After wrestling with a cookie-cutter concept of true romance for years, married mother of three Heather Delaney decided to look at her husband from a brand-new perspective.
In giving up her idea of love as being inextricable from the flowers, poems, chocolates, and grand romantic gestures of movies and romance novels, Heather came to realize that her husband did love her. It’s just that he loved her in his own unique way.
“If his restaurant order is better, he’ll switch plates. He knows all my favorite ‘lady products’ and will run to the…
On Oct. 13, 2019, Heather decided to consolidate everything she had come to realize about love. She penned a moving ode to her husband’s totally unique brand of “true romance” and shared it with Love What Matters. Her heartwarming words are touching readers across the nation.
“He always pushes the grocery cart,” Heather began, “and when we get back to the truck, he always unlocks the doors immediately so that I can get in, and then proceeds to unload the groceries while I’m sat in the truck with the seat warmers on.
“Rain or shine. Every time. This is our grocery game plan.”
“Can I let you all in on a little secret?” Heather continued. “It’s taken me many years to appreciate being loved like this. You see, I spent (i.e. wasted) a lot of time looking for all the ways in which love is shown in the movies, in the magazines, and on the commercials.”
Flowers, chocolates, romantic meals, and surprise getaways, Heather explained, had ultimately doctored her view of what love should look like. “And guess what?” she wrote. “I was disappointed time, and time, and time again.

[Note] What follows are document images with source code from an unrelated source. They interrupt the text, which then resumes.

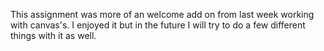 This assignment was more of an welcome add on from last week working with canvas's.
I enjoyed it but in the future I will try to do a few different things with it as well.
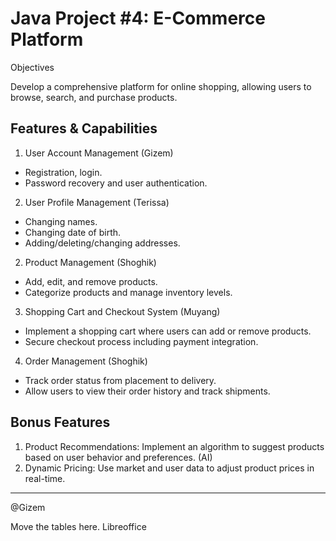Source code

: # Java Project #4: E-Commerce Platform
Objectives

Develop a comprehensive platform for online shopping, allowing users to browse, search, and purchase products.

## Features & Capabilities

1. User Account Management (Gizem)
- Registration, login.
- Password recovery and user authentication.

2. User Profile Management (Terissa)
- Changing names.
- Changing date of birth.
- Adding/deleting/changing addresses.

2. Product Management (Shoghik)
- Add, edit, and remove products.
- Categorize products and manage inventory levels.

3. Shopping Cart and Checkout System (Muyang)
- Implement a shopping cart where users can add or remove products.
- Secure checkout process including payment integration.

4. Order Management (Shoghik)
- Track order status from placement to delivery.
- Allow users to view their order history and track shipments.

## Bonus Features

1. Product Recommendations: Implement an algorithm to suggest products based on user behavior and preferences. (AI)
2. Dynamic Pricing: Use market and user data to adjust product prices in real-time.





----------
@Gizem

Move the tables here. Libreoffice







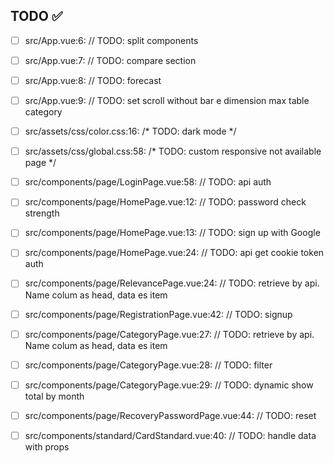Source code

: ## TODO ✅

- [ ] src/App.vue:6:  // TODO: split components 

- [ ] src/App.vue:7:  // TODO: compare section 

- [ ] src/App.vue:8:  // TODO: forecast 

- [ ] src/App.vue:9:  // TODO: set scroll without bar e dimension max table category 

- [ ] src/assets/css/color.css:16:  /* TODO: dark mode */ 

- [ ] src/assets/css/global.css:58:  /* TODO: custom responsive not available page */ 

- [ ] src/components/page/LoginPage.vue:58:  // TODO: api auth 

- [ ] src/components/page/HomePage.vue:12:  // TODO: password check strength 

- [ ] src/components/page/HomePage.vue:13:  // TODO: sign up with Google 

- [ ] src/components/page/HomePage.vue:24:  // TODO: api get cookie token auth 

- [ ] src/components/page/RelevancePage.vue:24:  // TODO: retrieve by api. Name colum as head, data es item 

- [ ] src/components/page/RegistrationPage.vue:42:  // TODO: signup 

- [ ] src/components/page/CategoryPage.vue:27:  // TODO: retrieve by api. Name colum as head, data es item 

- [ ] src/components/page/CategoryPage.vue:28:  // TODO: filter 

- [ ] src/components/page/CategoryPage.vue:29:  // TODO: dynamic show total by month 

- [ ] src/components/page/RecoveryPasswordPage.vue:44:  // TODO: reset 

- [ ] src/components/standard/CardStandard.vue:40:  // TODO: handle data with props 

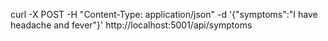 curl -X POST -H "Content-Type: application/json" -d '{"symptoms":"I have headache and fever"}' http://localhost:5001/api/symptoms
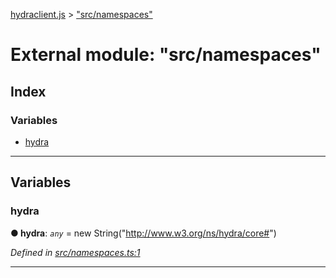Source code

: [hydraclient.js](../README.md) > ["src/namespaces"](../modules/_src_namespaces_.md)



# External module: "src/namespaces"

## Index

### Variables

* [hydra](_src_namespaces_.md#hydra)



---
## Variables
<a id="hydra"></a>

###  hydra

**●  hydra**:  *`any`*  =  new String("http://www.w3.org/ns/hydra/core#")

*Defined in [src/namespaces.ts:1](https://github.com//HydraCG/Heracles.ts/blob/master/src/namespaces.ts#L1)*





___


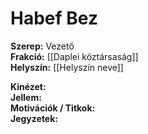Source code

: # Habef Bez

**Szerep:** Vezető  
**Frakció:** [[Daplei köztársaság]]  
**Helyszín:** [[Helyszín neve]]  

**Kinézet:**  
**Jellem:**  
**Motivációk / Titkok:**  
**Jegyzetek:**  
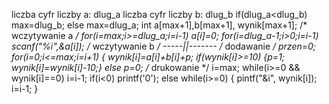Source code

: liczba cyfr liczby a: dlug_a
liczba cyfr liczby b: dlug_b
if(dlug_a<dlug_b) max=dlug_b;
else max=dlug_a;
int a[max+1],b[max+1], wynik[max+1];
/* wczytywanie a */
for(i=max;i>=dlug_a;i=i-1) a[i]=0;
for(i=dlug_a-1;i>0;i=i-1) scanf("%i",&a[i]);
/* wczytywanie b */
-----||-------
/* dodawanie */
przen=0;
for(i=0;i<=max;i=i+1) {
wynik[i]=a[i]+b[i]+p;
if(wynik[i]>=10) {p=1; wynik[i]=wynik[i]-10;}
else p=0;
/* drukowanie */
i=max;
while(i>=0 && wynik[i]==0)
i=i-1;
if(i<0) printf('0');
else
while(i>=0) {
pintf("&i", wynik[i]);
i=i-1;
}
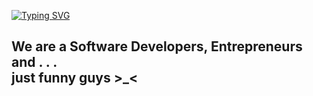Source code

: [![Typing SVG](https://readme-typing-svg.herokuapp.com?font=Press+Start+2P&color=%23010003&width=700&height=40&lines=Welcome%2C+We+are+TOPIK+Exchange)](https://git.io/typing-svg)

## We are a Software Developers, Entrepreneurs and . . . </br> just funny guys >_<

<!--

**Here are some ideas to get you started:**

🙋‍♀️ A short introduction - what is your organization all about?
🌈 Contribution guidelines - how can the community get involved?
👩‍💻 Useful resources - where can the community find your docs? Is there anything else the community should know?
🍿 Fun facts - what does your team eat for breakfast?
🧙 Remember, you can do mighty things with the power of [Markdown](https://docs.github.com/github/writing-on-github/getting-started-with-writing-and-formatting-on-github/basic-writing-and-formatting-syntax)
-->
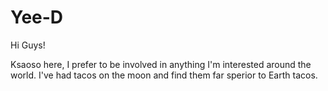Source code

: # Yee-D

Hi Guys!

Ksaoso here, I prefer to be involved in anything I'm interested around the world.
I've had tacos on the moon and find them far sperior to Earth tacos.

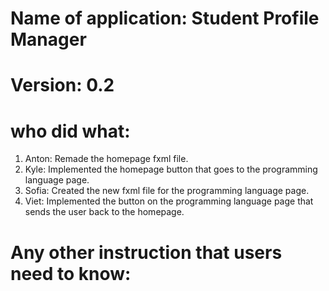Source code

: # Name of application: Student Profile Manager
# Version: 0.2

# who did what:
1. Anton: Remade the homepage fxml file.
2. Kyle: Implemented the homepage button that goes to the programming language page.
3. Sofia: Created the new fxml file for the programming language page.
4. Viet: Implemented the button on the programming language page that sends the user back to the homepage.


# Any other instruction that users need to know:



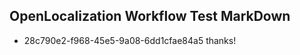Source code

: ## OpenLocalization Workflow Test MarkDown
* 28c790e2-f968-45e5-9a08-6dd1cfae84a5 thanks!

<!--HONumber=Sep16_HO1-->


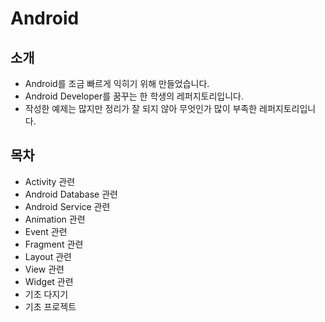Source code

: # Android
## 소개
* Android를 조금 빠르게 익히기 위해 만들었습니다.
* Android Developer를 꿈꾸는 한 학생의 레퍼지토리입니다.
* 작성한 예제는 많지만 정리가 잘 되지 않아 무엇인가 많이 부족한 레퍼지토리입니다.

## 목차
* Activity 관련
* Android Database 관련
* Android Service 관련
* Animation 관련
* Event 관련
* Fragment 관련
* Layout 관련
* View 관련
* Widget 관련
* 기초 다지기
* 기초 프로젝트
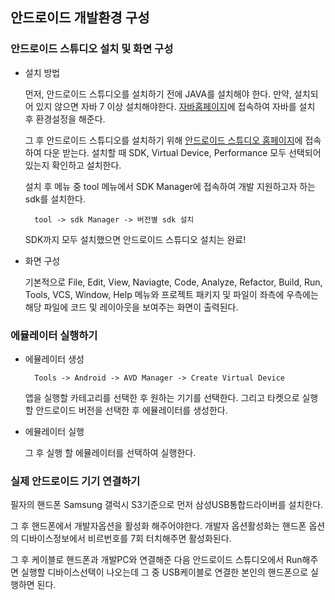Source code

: ## 안드로이드 개발환경 구성 ##

### 안드로이드 스튜디오 설치 및 화면 구성 ###


* 설치 방법

	먼저, 안드로이드 스튜디오를 설치하기 전에 JAVA를 설치해야 한다. 만약, 설치되어 있지 않으면 자바 7 이상 설치해야한다. [자바홈페이지](https://www.java.com/ko/download/)에 접속하여 자바를 설치 후 환경설정을 해준다. 

	그 후 안드로이드 스튜디오를 설치하기 위해 [안드로이드 스튜디오 홈페이지](https://developer.android.com/index.html)에 접속하여 다운 받는다. 설치할 때 SDK, Virtual Device, Performance 모두 선택되어있는지 확인하고 설치한다.
	

	설치 후 메뉴 중 tool 메뉴에서 SDK Manager에 접속하여 개발 지원하고자 하는 sdk를 설치한다.
	
		tool -> sdk Manager -> 버전별 sdk 설치

	SDK까지 모두 설치했으면 안드로이드 스튜디오 설치는 완료!


* 화면 구성 

	기본적으로 File, Edit, View, Naviagte, Code, Analyze, Refactor, Build, Run, Tools, VCS, Window, Help 메뉴와 프로젝트 패키지 및 파일이 좌측에 우측에는 해당 파일에 코드 및 레이아웃을 보여주는 화면이 출력된다.

	
### 에뮬레이터 실행하기 ###

* 에뮬레이터 생성
	
		Tools -> Android -> AVD Manager -> Create Virtual Device 

	앱을 실행할 카테고리를 선택한 후 원하는 기기를 선택한다. 그리고 타켓으로 실행할 안드로이드 버전을 선택한 후 에뮬레이터를 생성한다. 

* 에뮬레이터 실행
	
	그 후 실행 할 에뮬레이터를 선택하여 실행한다.

### 실제 안드로이드 기기 연결하기 ###

필자의 핸드폰 Samsung 갤럭시 S3기준으로 먼저 삼성USB통합드라이버를 설치한다.

그 후 핸드폰에서 개발자옵션을 활성화 해주어야한다. 개발자 옵션활성화는 핸드폰 옵션의 디바이스정보에서 비르번호를 7회 터치해주면 활성화된다.

그 후 케이블로 핸드폰과 개발PC와 연결해준 다음 안드로이드 스튜디오에서 Run해주면 실행할 디바이스선택이 나오는데 그 중 USB케이블로 연결한 본인의 핸드폰으로 실행하면 된다.


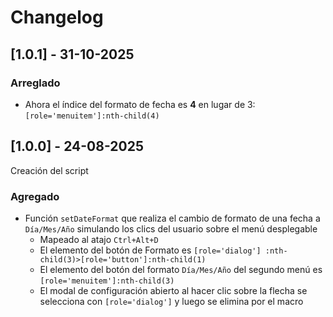 # Changelog

## [1.0.1] - 31-10-2025

### Arreglado

- Ahora el índice del formato de fecha es **4** en lugar de 3: `[role='menuitem']:nth-child(4)`

## [1.0.0] - 24-08-2025

Creación del script

### Agregado

- Función `setDateFormat` que realiza el cambio de formato de una fecha a `Día/Mes/Año` simulando
  los clics del usuario sobre el menú desplegable
  - Mapeado al atajo `Ctrl+Alt+D`
  - El elemento del botón de Formato es `[role='dialog'] :nth-child(3)>[role='button']:nth-child(1)`
  - El elemento del botón del formato `Día/Mes/Año` del segundo menú es
    `[role='menuitem']:nth-child(3)`
  - El modal de configuración abierto al hacer clic sobre la flecha se selecciona con
    `[role='dialog']` y luego se elimina por el macro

“I was looking for the ways that I was being told he should show his love, instead of paying attention to how he actually does show his love. And when I eventually came to that realization, friends, that was the relationship game-changer.”
The grateful wife, waking up to the reality of her happy marriage and loving husband, suddenly realized that the flowers, chocolates, romantic meals, and surprise getaways of her imagination didn’t matter after all.
“He rarely buys flowers, but he calls me everyday when he gets off of work to see if I need anything picked up,” Heather wrote.
“He can only boil eggs and butter bread,” she continued, in mock exasperation, “so while I have never walked into a dining room with candles flickering and plates of gourmet goodness laid out, he wakes up every Sunday morning, puts on coffee, pours it into my favourite mug, and passes it to me while I’m cozied up on the living room couch.”
Heather’s husband has noticed her and has shown his love in so many ways that ultimately mean more to Heather than the clichéd gifts we are taught to invest in.
Heather’s husband has sat in a theater on Broadway and endured a musical that his wife wanted to see; he has visited more museums and libraries in a lifetime than perhaps he’d have liked. He has gotten up in the night to tend to a crying baby; he’ll switch plates in a restaurant if his food looks better than his wife’s.
But he has never complained, Heather shared, not once.
“You know, the more I think of it,” Heather wrote, “the flowers die. The chocolate and meals get devoured. The surprise getaways happen, and then they’re over.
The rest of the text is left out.